If you are in contact with a company, check if you can find them on Google? Often when a company cannot be found on the Internet, that is reason to be extremely cautious. This is because scammers are less likely to have a good website because too much time and money goes into it and they often have to change their name. With individuals, of course, this is somewhat more difficult because even legitimate individuals usually do not have a website.

Take a look!

Once you are offered a room, it is important that you always ask if you can view it, even if you could not be there yourself. This is because there are scammers who offer properties that do not belong to them, that are already occupied or even do not exist at all. Therefore, scammers almost never want to accept a viewing. Any normal landlord will. It is therefore a red flag when a landlord refuses a viewing or tries to convince you to sign without a viewing.

When you have gotten a viewing date, it is best to show up in person or have someone come for you. If there really is no other way, in the extreme, you can request an online viewing. In that case, make sure that you also see the street name and house number. In any case, we always advise against signing a contract without any viewing.

It is also useful to check whether the house has a permit for room rental. After all, if you get 2 or more roommates, a house must have this. An overview of all issued permits can be found here. If a house does not have such a permit, tenants run the risk of being evicted early. You can also email the municipality for this information.

Beware of weird demands.

Often scammers try to get as much money from you as possible, for example deposit or first month’s rent, before you even see the property.
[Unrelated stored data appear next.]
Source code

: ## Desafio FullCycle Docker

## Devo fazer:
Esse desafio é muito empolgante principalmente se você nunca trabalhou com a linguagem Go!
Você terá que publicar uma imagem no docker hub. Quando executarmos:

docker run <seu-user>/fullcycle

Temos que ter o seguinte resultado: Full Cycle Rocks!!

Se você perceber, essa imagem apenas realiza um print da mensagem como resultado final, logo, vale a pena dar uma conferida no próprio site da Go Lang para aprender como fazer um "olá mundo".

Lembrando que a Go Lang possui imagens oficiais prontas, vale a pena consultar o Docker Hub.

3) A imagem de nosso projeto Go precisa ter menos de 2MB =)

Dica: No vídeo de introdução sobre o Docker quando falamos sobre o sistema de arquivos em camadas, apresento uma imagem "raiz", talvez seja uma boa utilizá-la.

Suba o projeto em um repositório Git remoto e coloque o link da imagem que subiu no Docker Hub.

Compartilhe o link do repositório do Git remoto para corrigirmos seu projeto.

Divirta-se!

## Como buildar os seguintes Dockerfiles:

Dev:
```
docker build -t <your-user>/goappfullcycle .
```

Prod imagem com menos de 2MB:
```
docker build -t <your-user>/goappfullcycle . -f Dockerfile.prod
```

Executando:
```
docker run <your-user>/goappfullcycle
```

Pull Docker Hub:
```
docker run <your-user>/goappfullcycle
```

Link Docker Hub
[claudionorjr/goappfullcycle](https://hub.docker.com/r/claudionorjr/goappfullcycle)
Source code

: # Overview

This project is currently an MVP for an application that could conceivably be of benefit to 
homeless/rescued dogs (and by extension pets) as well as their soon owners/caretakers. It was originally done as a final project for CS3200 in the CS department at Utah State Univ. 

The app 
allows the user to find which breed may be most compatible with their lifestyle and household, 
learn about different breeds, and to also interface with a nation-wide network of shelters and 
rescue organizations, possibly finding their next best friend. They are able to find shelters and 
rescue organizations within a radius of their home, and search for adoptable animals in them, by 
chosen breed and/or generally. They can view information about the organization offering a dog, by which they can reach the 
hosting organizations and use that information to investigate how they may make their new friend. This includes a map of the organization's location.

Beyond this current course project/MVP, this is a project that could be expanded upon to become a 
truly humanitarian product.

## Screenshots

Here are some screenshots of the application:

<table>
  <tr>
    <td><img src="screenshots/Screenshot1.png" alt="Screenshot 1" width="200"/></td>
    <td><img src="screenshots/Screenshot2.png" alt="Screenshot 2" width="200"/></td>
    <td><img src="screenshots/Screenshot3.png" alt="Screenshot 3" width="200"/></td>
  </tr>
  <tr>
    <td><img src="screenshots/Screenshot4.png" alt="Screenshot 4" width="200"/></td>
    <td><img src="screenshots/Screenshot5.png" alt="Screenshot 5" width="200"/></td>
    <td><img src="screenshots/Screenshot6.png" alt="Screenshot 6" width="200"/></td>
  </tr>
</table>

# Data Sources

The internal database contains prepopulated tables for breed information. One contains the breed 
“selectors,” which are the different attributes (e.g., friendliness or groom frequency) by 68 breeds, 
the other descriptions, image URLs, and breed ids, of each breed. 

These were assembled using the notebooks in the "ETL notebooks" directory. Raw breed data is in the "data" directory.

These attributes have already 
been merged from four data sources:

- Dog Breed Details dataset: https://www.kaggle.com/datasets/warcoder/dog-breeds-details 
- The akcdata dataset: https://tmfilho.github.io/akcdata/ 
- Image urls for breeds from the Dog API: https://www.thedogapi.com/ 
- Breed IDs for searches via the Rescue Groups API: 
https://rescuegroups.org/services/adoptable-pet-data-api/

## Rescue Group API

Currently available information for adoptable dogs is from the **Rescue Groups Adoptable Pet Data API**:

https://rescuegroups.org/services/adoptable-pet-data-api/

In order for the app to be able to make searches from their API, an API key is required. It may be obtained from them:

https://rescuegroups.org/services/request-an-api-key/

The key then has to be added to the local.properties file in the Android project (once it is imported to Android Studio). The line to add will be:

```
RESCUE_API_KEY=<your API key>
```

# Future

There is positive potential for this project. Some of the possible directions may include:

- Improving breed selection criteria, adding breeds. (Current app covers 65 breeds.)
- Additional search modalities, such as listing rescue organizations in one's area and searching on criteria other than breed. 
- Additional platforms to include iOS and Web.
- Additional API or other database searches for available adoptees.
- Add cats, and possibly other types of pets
They do this with arguments of “then it is reserved for you” or “then the signing will come later”. Never do this! When you do it is virtually impossible to ever see that money again.

Also, if you are told that you have to transfer the money to a lawyer abroad for tax purposes, in 99 out of 100 cases this is incorrect and a telltale sign of a scam. These are ways the scammers ensure that transactions are no longer traceable. 
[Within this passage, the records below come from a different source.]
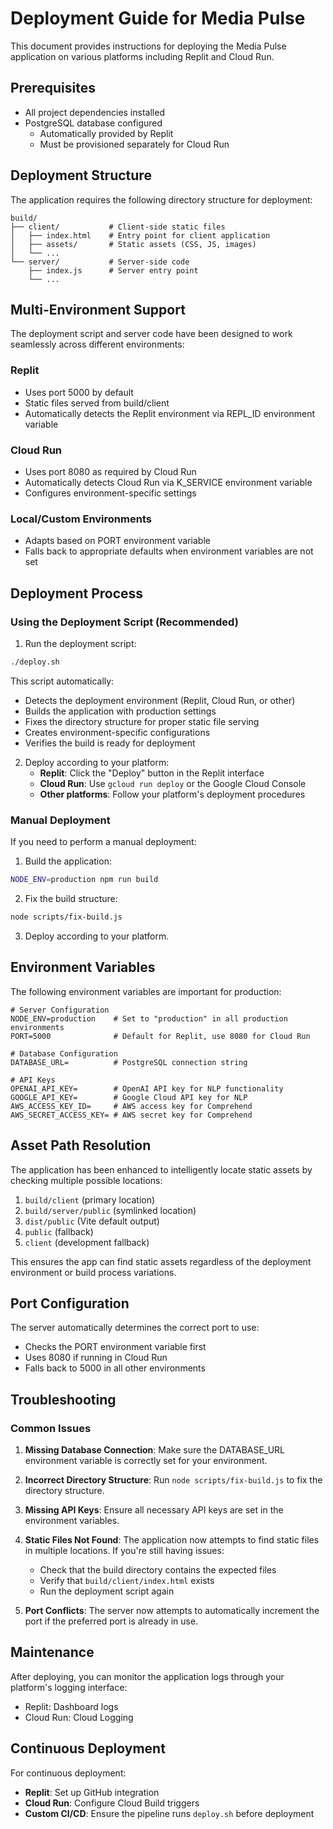 # Deployment Guide for Media Pulse

This document provides instructions for deploying the Media Pulse application on various platforms including Replit and Cloud Run.

## Prerequisites

- All project dependencies installed
- PostgreSQL database configured
  - Automatically provided by Replit
  - Must be provisioned separately for Cloud Run

## Deployment Structure

The application requires the following directory structure for deployment:

```
build/
├── client/           # Client-side static files
│   ├── index.html    # Entry point for client application
│   ├── assets/       # Static assets (CSS, JS, images)
│   └── ...
└── server/           # Server-side code
    ├── index.js      # Server entry point
    └── ...
```

## Multi-Environment Support

The deployment script and server code have been designed to work seamlessly across different environments:

### Replit
- Uses port 5000 by default
- Static files served from build/client
- Automatically detects the Replit environment via REPL_ID environment variable

### Cloud Run
- Uses port 8080 as required by Cloud Run
- Automatically detects Cloud Run via K_SERVICE environment variable
- Configures environment-specific settings

### Local/Custom Environments
- Adapts based on PORT environment variable
- Falls back to appropriate defaults when environment variables are not set

## Deployment Process

### Using the Deployment Script (Recommended)

1. Run the deployment script:

```bash
./deploy.sh
```

This script automatically:
- Detects the deployment environment (Replit, Cloud Run, or other)
- Builds the application with production settings
- Fixes the directory structure for proper static file serving
- Creates environment-specific configurations
- Verifies the build is ready for deployment

2. Deploy according to your platform:
   - **Replit**: Click the "Deploy" button in the Replit interface
   - **Cloud Run**: Use `gcloud run deploy` or the Google Cloud Console
   - **Other platforms**: Follow your platform's deployment procedures

### Manual Deployment

If you need to perform a manual deployment:

1. Build the application:
```bash
NODE_ENV=production npm run build
```

2. Fix the build structure:
```bash
node scripts/fix-build.js
```

3. Deploy according to your platform.

## Environment Variables

The following environment variables are important for production:

```
# Server Configuration
NODE_ENV=production    # Set to "production" in all production environments
PORT=5000              # Default for Replit, use 8080 for Cloud Run

# Database Configuration
DATABASE_URL=          # PostgreSQL connection string

# API Keys
OPENAI_API_KEY=        # OpenAI API key for NLP functionality
GOOGLE_API_KEY=        # Google Cloud API key for NLP
AWS_ACCESS_KEY_ID=     # AWS access key for Comprehend
AWS_SECRET_ACCESS_KEY= # AWS secret key for Comprehend
```

## Asset Path Resolution

The application has been enhanced to intelligently locate static assets by checking multiple possible locations:

1. `build/client` (primary location)
2. `build/server/public` (symlinked location)
3. `dist/public` (Vite default output)
4. `public` (fallback)
5. `client` (development fallback)

This ensures the app can find static assets regardless of the deployment environment or build process variations.

## Port Configuration

The server automatically determines the correct port to use:
- Checks the PORT environment variable first
- Uses 8080 if running in Cloud Run
- Falls back to 5000 in all other environments

## Troubleshooting

### Common Issues

1. **Missing Database Connection**: 
   Make sure the DATABASE_URL environment variable is correctly set for your environment.

2. **Incorrect Directory Structure**:
   Run `node scripts/fix-build.js` to fix the directory structure.

3. **Missing API Keys**:
   Ensure all necessary API keys are set in the environment variables.

4. **Static Files Not Found**:
   The application now attempts to find static files in multiple locations. If you're still having issues:
   - Check that the build directory contains the expected files
   - Verify that `build/client/index.html` exists
   - Run the deployment script again

5. **Port Conflicts**:
   The server now attempts to automatically increment the port if the preferred port is already in use.

## Maintenance

After deploying, you can monitor the application logs through your platform's logging interface:
- Replit: Dashboard logs
- Cloud Run: Cloud Logging

## Continuous Deployment

For continuous deployment:
- **Replit**: Set up GitHub integration
- **Cloud Run**: Configure Cloud Build triggers
- **Custom CI/CD**: Ensure the pipeline runs `deploy.sh` before deployment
You may also be asked for a copy of an ID card. This is a way for scammers to commit identity fraud. In principle, always say no, as there is no obligation by law to do so. Still, are you convinced that the landlord is legitimate and are fine with sending a copy? Then send a copy with the Social Security number and document number crossed out.

Listen to your gut.

It sounds a bit cliché, yet it is often true. If something sounds too good to be true, it often is. Rooms offered for way too little money, contracts that don’t include the landlord’s contact information and have a mismatching signature, or foreign accounts that need money sent to them quickly all feel and sound bad. So always be careful and don’t act too quickly. Do your due diligence and acquire as much information as possible.

On facebook and whatsapp you can find groups of house seekers. Here there are also people with experience in renting in Groningen. In those groups you can also often ask if people are already familiar with certain landlords and can give you useful information.


Because there are a lot of things to look out for, we have a handy checklist here that you can keep handy when looking for a property. Always check if these points are true to make sure there’s less of a chance to be scammed.

  • You approached the landlord first and not the other way around.
  • You can find the landlord on Google/Social Media.
  • The landlord is positive about a viewing in person.
  • The house has the necessary permits.
  • There are no weird requirements before you can rent.
  • The landlord is already known to other people.
  • Your gut feeling is positive with this landlord.